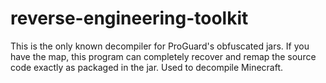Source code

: # reverse-engineering-toolkit
This is the only known decompiler for ProGuard's obfuscated jars. If you have the map, this program can completely recover and remap the source code exactly as packaged in the jar. Used to decompile Minecraft.
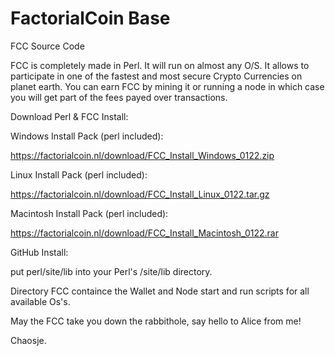 # FactorialCoin Base
FCC Source Code

FCC is completely made in Perl. It will run on almost any O/S.
It allows to participate in one of the fastest and most secure Crypto Currencies on planet earth.
You can earn FCC by mining it or running a node in which case you will get part of the fees payed over transactions.


Download Perl & FCC Install:


Windows Install Pack (perl included):

  https://factorialcoin.nl/download/FCC_Install_Windows_0122.zip

Linux Install Pack (perl included):

  https://factorialcoin.nl/download/FCC_Install_Linux_0122.tar.gz

Macintosh Install Pack (perl included):

  https://factorialcoin.nl/download/FCC_Install_Macintosh_0122.rar


GitHub Install:

put perl/site/lib into your Perl's /site/lib directory.

Directory FCC containce the Wallet and Node start and run scripts for all available Os's.

May the FCC take you down the rabbithole, say hello to Alice from me!

Chaosje.
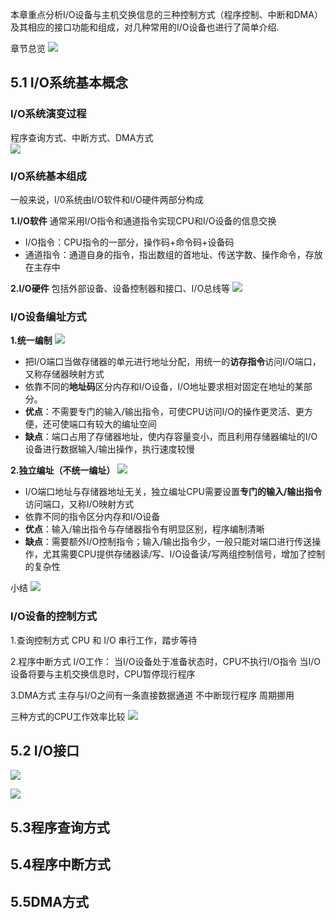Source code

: 本章重点分析I/O设备与主机交换信息的三种控制方式（程序控制、中断和DMA）及其相应的接口功能和组成，对几种常用的I/O设备也进行了简单介绍.

章节总览
![](https://ypic.oss-cn-hangzhou.aliyuncs.com/202212101009829.png)


## 5.1 I/O系统基本概念
### I/O系统演变过程
程序查询方式、中断方式、DMA方式                       
![](https://ypic.oss-cn-hangzhou.aliyuncs.com/202212101013380.png)

### I/O系统基本组成
一般来说，I/0系统由I/O软件和I/O硬件两部分构成

**1.I/O软件**
通常采用I/O指令和通道指令实现CPU和I/O设备的信息交换
- I/O指令：CPU指令的一部分，操作码+命令码+设备码
- 通道指令：通道自身的指令，指出数组的首地址、传送字数、操作命令，存放在主存中

**2.I/O硬件**
包括外部设备、设备控制器和接口、I/O总线等
![](https://ypic.oss-cn-hangzhou.aliyuncs.com/202212101027751.png)

### I/O设备编址方式
**1.统一编制**
![](https://ypic.oss-cn-hangzhou.aliyuncs.com/202212151517206.png)

- 把I/O端口当做存储器的单元进行地址分配，用统一的**访存指令**访问I/O端口，又称存储器映射方式
- 依靠不同的**地址码**区分内存和I/O设备，I/O地址要求相对固定在地址的某部分。
- **优点**：不需要专门的输入/输出指令，可使CPU访问I/O的操作更灵活、更方便，还可使端口有较大的编址空间
- **缺点**：端口占用了存储器地址，使内存容量变小，而且利用存储器编址的I/O设备进行数据输入/输出操作，执行速度较慢

**2.独立编址（不统一编址）**
![](https://ypic.oss-cn-hangzhou.aliyuncs.com/202212151517208.png)

- I/O端口地址与存储器地址无关，独立编址CPU需要设置**专门的输入/输出指令**访问端口，又称I/O映射方式
- 依靠不同的指令区分内存和I/O设备
- **优点**：输入/输出指令与存储器指令有明显区别，程序编制清晰
- **缺点**：需要额外I/O控制指令；输入/输出指令少，一般只能对端口进行传送操作，尤其需要CPU提供存储器读/写、I/O设备读/写两组控制信号，增加了控制的复杂性

小结
![](https://ypic.oss-cn-hangzhou.aliyuncs.com/202212101049757.png)

### I/O设备的控制方式
1.查询控制方式 
CPU 和 I/O 串行工作，踏步等待

2.程序中断方式
I/O工作：
当I/O设备处于准备状态时，CPU不执行I/O指令
当I/O设备将要与主机交换信息时，CPU暂停现行程序

3.DMA方式
主存与I/O之间有一条直接数据通道
不中断现行程序
周期挪用

三种方式的CPU工作效率比较
![](https://ypic.oss-cn-hangzhou.aliyuncs.com/202212151800382.png)


## 5.2 I/O接口
![](https://ypic.oss-cn-hangzhou.aliyuncs.com/202212101056729.png)







![](https://ypic.oss-cn-hangzhou.aliyuncs.com/202212101119980.png)



## 5.3程序查询方式


## 5.4程序中断方式


## 5.5DMA方式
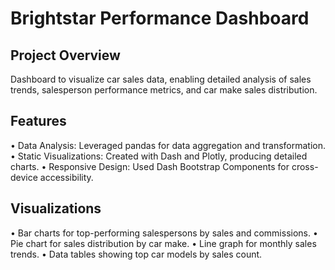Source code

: 

# Brightstar Performance Dashboard

## Project Overview
Dashboard to visualize car sales data, enabling detailed analysis of sales trends, salesperson performance metrics, and car make sales distribution.

## Features
• Data Analysis: Leveraged pandas for data aggregation and transformation.
• Static Visualizations: Created with Dash and Plotly, producing detailed charts.
• Responsive Design: Used Dash Bootstrap Components for cross-device accessibility.


## Visualizations
• Bar charts for top-performing salespersons by sales and commissions.
• Pie chart for sales distribution by car make.
• Line graph for monthly sales trends.
• Data tables showing top car models by sales count.
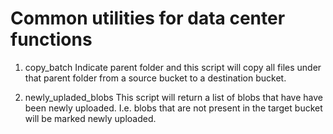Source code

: # Common utilities for data center functions

1. copy_batch
    Indicate parent folder and this script will copy all files under that parent folder from a source bucket to a destination bucket.

2. newly_upladed_blobs
    This script will return a list of blobs that have have been newly uploaded. I.e. blobs that are not present in the target bucket will be marked newly uploaded.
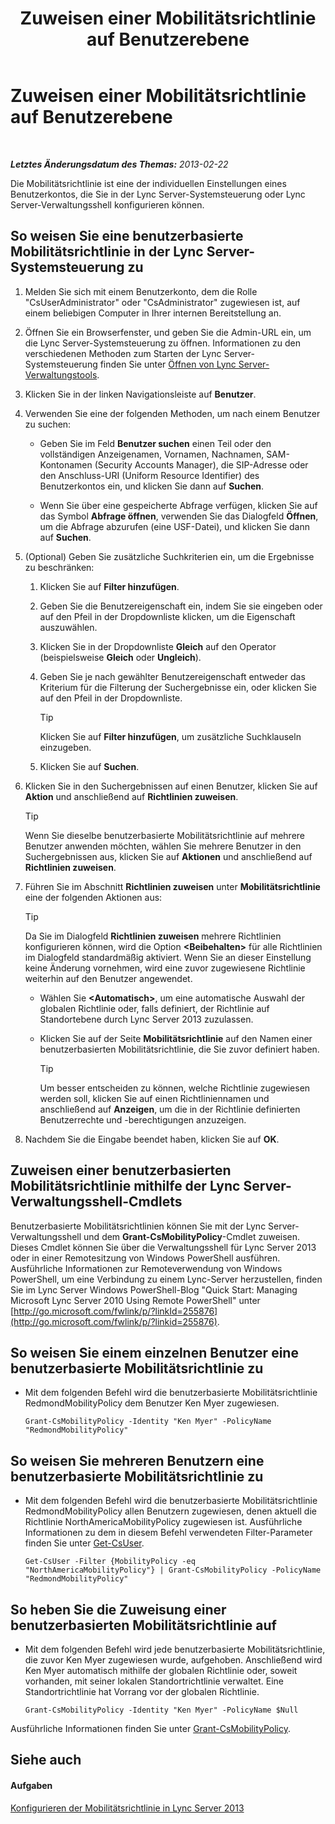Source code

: ﻿---
title: Zuweisen einer Mobilitätsrichtlinie auf Benutzerebene
TOCTitle: Zuweisen einer Mobilitätsrichtlinie auf Benutzerebene
ms:assetid: d8bf997f-4bc7-48d3-973b-323505f55e9d
ms:mtpsurl: https://technet.microsoft.com/de-de/library/JJ721902(v=OCS.15)
ms:contentKeyID: 49890965
ms.date: 05/19/2016
mtps_version: v=OCS.15
ms.translationtype: HT
---

# Zuweisen einer Mobilitätsrichtlinie auf Benutzerebene

 

_**Letztes Änderungsdatum des Themas:** 2013-02-22_

Die Mobilitätsrichtlinie ist eine der individuellen Einstellungen eines Benutzerkontos, die Sie in der Lync Server-Systemsteuerung oder Lync Server-Verwaltungsshell konfigurieren können.

## So weisen Sie eine benutzerbasierte Mobilitätsrichtlinie in der Lync Server-Systemsteuerung zu

1.  Melden Sie sich mit einem Benutzerkonto, dem die Rolle "CsUserAdministrator" oder "CsAdministrator" zugewiesen ist, auf einem beliebigen Computer in Ihrer internen Bereitstellung an.

2.  Öffnen Sie ein Browserfenster, und geben Sie die Admin-URL ein, um die Lync Server-Systemsteuerung zu öffnen. Informationen zu den verschiedenen Methoden zum Starten der Lync Server-Systemsteuerung finden Sie unter [Öffnen von Lync Server-Verwaltungstools](lync-server-2013-open-lync-server-administrative-tools.md).

3.  Klicken Sie in der linken Navigationsleiste auf **Benutzer**.

4.  Verwenden Sie eine der folgenden Methoden, um nach einem Benutzer zu suchen:
    
      - Geben Sie im Feld **Benutzer suchen** einen Teil oder den vollständigen Anzeigenamen, Vornamen, Nachnamen, SAM-Kontonamen (Security Accounts Manager), die SIP-Adresse oder den Anschluss-URI (Uniform Resource Identifier) des Benutzerkontos ein, und klicken Sie dann auf **Suchen**.
    
      - Wenn Sie über eine gespeicherte Abfrage verfügen, klicken Sie auf das Symbol **Abfrage öffnen**, verwenden Sie das Dialogfeld **Öffnen**, um die Abfrage abzurufen (eine USF-Datei), und klicken Sie dann auf **Suchen**.

5.  (Optional) Geben Sie zusätzliche Suchkriterien ein, um die Ergebnisse zu beschränken:
    
    1.  Klicken Sie auf **Filter hinzufügen**.
    
    2.  Geben Sie die Benutzereigenschaft ein, indem Sie sie eingeben oder auf den Pfeil in der Dropdownliste klicken, um die Eigenschaft auszuwählen.
    
    3.  Klicken Sie in der Dropdownliste **Gleich** auf den Operator (beispielsweise **Gleich** oder **Ungleich**).
    
    4.  Geben Sie je nach gewählter Benutzereigenschaft entweder das Kriterium für die Filterung der Suchergebnisse ein, oder klicken Sie auf den Pfeil in der Dropdownliste.
        

        > [!TIP]
        > Klicken Sie auf <STRONG>Filter hinzufügen</STRONG>, um zusätzliche Suchklauseln einzugeben.

    
    5.  Klicken Sie auf **Suchen**.

6.  Klicken Sie in den Suchergebnissen auf einen Benutzer, klicken Sie auf **Aktion** und anschließend auf **Richtlinien zuweisen**.
    

    > [!TIP]
    > Wenn Sie dieselbe benutzerbasierte Mobilitätsrichtlinie auf mehrere Benutzer anwenden möchten, wählen Sie mehrere Benutzer in den Suchergebnissen aus, klicken Sie auf <STRONG>Aktionen</STRONG> und anschließend auf <STRONG>Richtlinien zuweisen</STRONG>.



7.  Führen Sie im Abschnitt **Richtlinien zuweisen** unter **Mobilitätsrichtlinie** eine der folgenden Aktionen aus:
    

    > [!TIP]
    > Da Sie im Dialogfeld <STRONG>Richtlinien zuweisen</STRONG> mehrere Richtlinien konfigurieren können, wird die Option <STRONG>&lt;Beibehalten&gt;</STRONG> für alle Richtlinien im Dialogfeld standardmäßig aktiviert. Wenn Sie an dieser Einstellung keine Änderung vornehmen, wird eine zuvor zugewiesene Richtlinie weiterhin auf den Benutzer angewendet.

    
      - Wählen Sie **\<Automatisch\>**, um eine automatische Auswahl der globalen Richtlinie oder, falls definiert, der Richtlinie auf Standortebene durch Lync Server 2013 zuzulassen.
    
      - Klicken Sie auf der Seite **Mobilitätsrichtlinie** auf den Namen einer benutzerbasierten Mobilitätsrichtlinie, die Sie zuvor definiert haben.
        

        > [!TIP]
        > Um besser entscheiden zu können, welche Richtlinie zugewiesen werden soll, klicken Sie auf einen Richtliniennamen und anschließend auf <STRONG>Anzeigen</STRONG>, um die in der Richtlinie definierten Benutzerrechte und -berechtigungen anzuzeigen.



8.  Nachdem Sie die Eingabe beendet haben, klicken Sie auf **OK**.

## Zuweisen einer benutzerbasierten Mobilitätsrichtlinie mithilfe der Lync Server-Verwaltungsshell-Cmdlets

Benutzerbasierte Mobilitätsrichtlinien können Sie mit der Lync Server-Verwaltungsshell und dem **Grant-CsMobilityPolicy**-Cmdlet zuweisen. Dieses Cmdlet können Sie über die Verwaltungsshell für Lync Server 2013 oder in einer Remotesitzung von Windows PowerShell ausführen. Ausführliche Informationen zur Remoteverwendung von Windows PowerShell, um eine Verbindung zu einem Lync-Server herzustellen, finden Sie im Lync Server Windows PowerShell-Blog "Quick Start: Managing Microsoft Lync Server 2010 Using Remote PowerShell" unter [http://go.microsoft.com/fwlink/p/?linkId=255876](http://go.microsoft.com/fwlink/p/?linkid=255876).

## So weisen Sie einem einzelnen Benutzer eine benutzerbasierte Mobilitätsrichtlinie zu

  - Mit dem folgenden Befehl wird die benutzerbasierte Mobilitätsrichtlinie RedmondMobilityPolicy dem Benutzer Ken Myer zugewiesen.
    
        Grant-CsMobilityPolicy -Identity "Ken Myer" -PolicyName "RedmondMobilityPolicy"

## So weisen Sie mehreren Benutzern eine benutzerbasierte Mobilitätsrichtlinie zu

  - Mit dem folgenden Befehl wird die benutzerbasierte Mobilitätsrichtlinie RedmondMobilityPolicy allen Benutzern zugewiesen, denen aktuell die Richtlinie NorthAmericaMobilityPolicy zugewiesen ist. Ausführliche Informationen zu dem in diesem Befehl verwendeten Filter-Parameter finden Sie unter [Get-CsUser](get-csuser.md).
    
        Get-CsUser -Filter {MobilityPolicy -eq "NorthAmericaMobilityPolicy"} | Grant-CsMobilityPolicy -PolicyName "RedmondMobilityPolicy"

## So heben Sie die Zuweisung einer benutzerbasierten Mobilitätsrichtlinie auf

  - Mit dem folgenden Befehl wird jede benutzerbasierte Mobilitätsrichtlinie, die zuvor Ken Myer zugewiesen wurde, aufgehoben. Anschließend wird Ken Myer automatisch mithilfe der globalen Richtlinie oder, soweit vorhanden, mit seiner lokalen Standortrichtlinie verwaltet. Eine Standortrichtlinie hat Vorrang vor der globalen Richtlinie.
    
        Grant-CsMobilityPolicy -Identity "Ken Myer" -PolicyName $Null

Ausführliche Informationen finden Sie unter [Grant-CsMobilityPolicy](grant-csmobilitypolicy.md).

## Siehe auch

#### Aufgaben

[Konfigurieren der Mobilitätsrichtlinie in Lync Server 2013](lync-server-2013-configuring-mobility-policy.md)

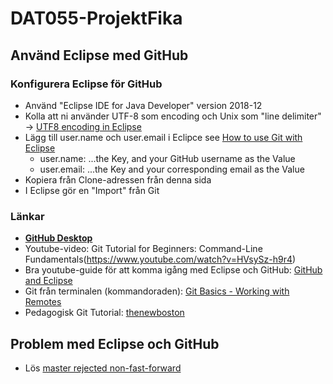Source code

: # DAT055-ProjektFika


## Använd Eclipse med GitHub

### Konfigurera Eclipse för GitHub
- Använd "Eclipse IDE for Java Developer" version 2018-12 
- Kolla att ni använder UTF-8 som encoding och Unix som "line delimiter" -> [UTF8 encoding in Eclipse](https://stackoverflow.com/questions/2707986/eclipse-encoding-macroman-utf8)
- Lägg till user.name och user.email i Eclipce see [How to use Git with Eclipse](http://www.geo.uzh.ch/microsite/reproducible_research/post/rr-eclipse-git/)
  - user.name: ...the Key, and your GitHub username as the Value
  - user.email: ...the Key and your corresponding email as the Value
- Kopiera från Clone-adressen från denna sida
- I Eclipse gör en "Import" från Git

### Länkar
- **[GitHub Desktop](https://desktop.github.com/)**
- Youtube-video: Git Tutorial for Beginners: Command-Line Fundamentals(https://www.youtube.com/watch?v=HVsySz-h9r4)
- Bra youtube-guide för att komma igång med Eclipse och GitHub: [GitHub and Eclipse](https://www.youtube.com/watch?v=XuuzSaelUzo)
- Git från terminalen (kommandoraden): [Git Basics - Working with Remotes](https://git-scm.com/book/en/v2/Git-Basics-Working-with-Remotes)
- Pedagogisk Git Tutorial: [thenewboston](https://www.youtube.com/watch?v=cEGIFZDyszA&list=PL6gx4Cwl9DGAKWClAD_iKpNC0bGHxGhcx)

## Problem med Eclipse och GitHub

- Lös [master rejected non-fast-forward](https://stackoverflow.com/questions/19474186/egit-rejected-non-fast-forward)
◆ ◆ ◆
§ Instructions for the task
Among the lines above, find those that contain the word "dann" and copy them.

§ Completed exercise
      - Geben Sie im Feld **Benutzer suchen** einen Teil oder den vollständigen Anzeigenamen, Vornamen, Nachnamen, SAM-Kontonamen (Security Accounts Manager), die SIP-Adresse oder den Anschluss-URI (Uniform Resource Identifier) des Benutzerkontos ein, und klicken Sie dann auf **Suchen**.
      - Wenn Sie über eine gespeicherte Abfrage verfügen, klicken Sie auf das Symbol **Abfrage öffnen**, verwenden Sie das Dialogfeld **Öffnen**, um die Abfrage abzurufen (eine USF-Datei), und klicken Sie dann auf **Suchen**.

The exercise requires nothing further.